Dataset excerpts
Start of Block

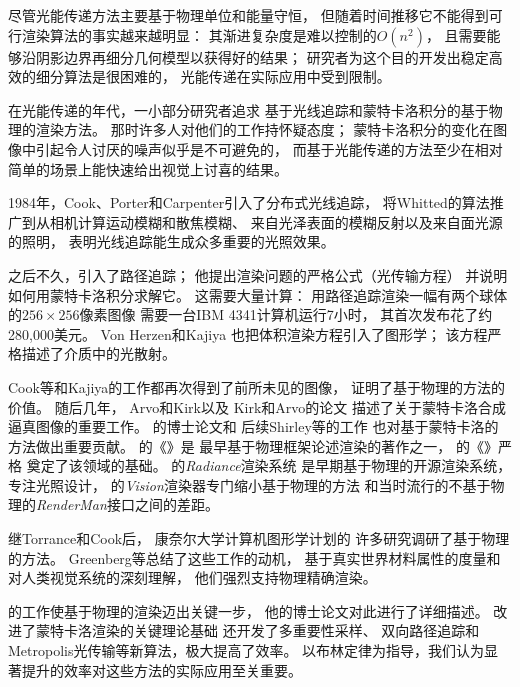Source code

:尽管光能传递方法主要基于物理单位和能量守恒，
但随着时间推移它不能得到可行渲染算法的事实越来越明显：
其渐进复杂度是难以控制的$O(n^2)$，
且需要能够沿阴影边界再细分几何模型以获得好的结果；
研究者为这个目的开发出稳定高效的细分算法是很困难的，
光能传递在实际应用中受到限制。

在光能传递的年代，一小部分研究者追求
基于光线追踪和蒙特卡洛积分的基于物理的渲染方法。
那时许多人对他们的工作持怀疑态度；
蒙特卡洛积分的变化在图像中引起令人讨厌的噪声似乎是不可避免的，
而基于光能传递的方法至少在相对简单的场景上能快速给出视觉上讨喜的结果。

1984年，Cook、Porter和Carpenter\parencite*{10.1145/800031.808590}引入了分布式光线追踪，
将Whitted的算法推广到从相机计算运动模糊和散焦模糊、
来自光泽表面的模糊反射以及来自面光源的照明，
表明光线追踪能生成众多重要的光照效果。

之后不久，\citet{10.1145/15922.15902}引入了路径追踪；
他提出渲染问题的严格公式（光传输方程）
并说明如何用蒙特卡洛积分求解它。
这需要大量计算：
用路径追踪渲染一幅有两个球体的$256\times256$像素图像
需要一台IBM 4341计算机运行7小时，
其首次发布花了约280,000美元\citep{farmer1981comparing}。
Von Herzen和Kajiya\parencite*{10.1145/800031.808594}
也把体积渲染方程引入了图形学；
该方程严格描述了介质中的光散射。

Cook等和Kajiya的工作都再次得到了前所未见的图像，
证明了基于物理的方法的价值。
随后几年， Arvo和Kirk\parencite*{10.1145/97879.97886}以及
Kirk和Arvo\parencite*{10.1145/122718.122735}的论文
描述了关于蒙特卡洛合成逼真图像的重要工作。
\citeauthor{10.5555/124947}的博士论文\parencite*{10.5555/124947}和
后续Shirley等\parencite*{10.1145/226150.226151}的工作
也对基于蒙特卡洛的方法做出重要贡献。
\citeauthor{10.5555/63450}的《》\parencite*{10.5555/63450}是
最早基于物理框架论述渲染的著作之一，
\citeauthor{10.5555/527570}的《》\parencite*{10.5555/527570}严格
奠定了该领域的基础。
\citet{10.1145/192161.192286}的\emph{Radiance}渲染系统
是早期基于物理的开源渲染系统，专注光照设计，
\citet{slusallek1996vision}的\emph{Vision}渲染器专门缩小基于物理的方法
和当时流行的不基于物理的\emph{RenderMan}接口之间的差距。

继Torrance和Cook后，
康奈尔大学计算机图形学计划的
许多研究调研了基于物理的方法。
Greenberg等\parencite*{10.1145/258734.258914}总结了这些工作的动机，
基于真实世界材料属性的度量和对人类视觉系统的深刻理解，
他们强烈支持物理精确渲染。

\citet{veach1997robust}的工作使基于物理的渲染迈出关键一步，
他的博士论文对此进行了详细描述。
\citeauthor{veach1997robust}改进了蒙特卡洛渲染的关键理论基础
还开发了多重要性采样、
双向路径追踪和Metropolis光传输等新算法，极大提高了效率。
以布林定律为指导，我们认为显著提升的效率对这些方法的实际应用至关重要。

End of Block

ABOUT THIS EXERCISE ▸ Output only the lines from the one holding "Greenberg等\par" through the last line above, exactly as they appear.

OUTPUT OF THE EXERCISE ▸
Greenberg等\parencite*{10.1145/258734.258914}总结了这些工作的动机，
基于真实世界材料属性的度量和对人类视觉系统的深刻理解，
他们强烈支持物理精确渲染。

\citet{veach1997robust}的工作使基于物理的渲染迈出关键一步，
他的博士论文对此进行了详细描述。
\citeauthor{veach1997robust}改进了蒙特卡洛渲染的关键理论基础
还开发了多重要性采样、
双向路径追踪和Metropolis光传输等新算法，极大提高了效率。
以布林定律为指导，我们认为显著提升的效率对这些方法的实际应用至关重要。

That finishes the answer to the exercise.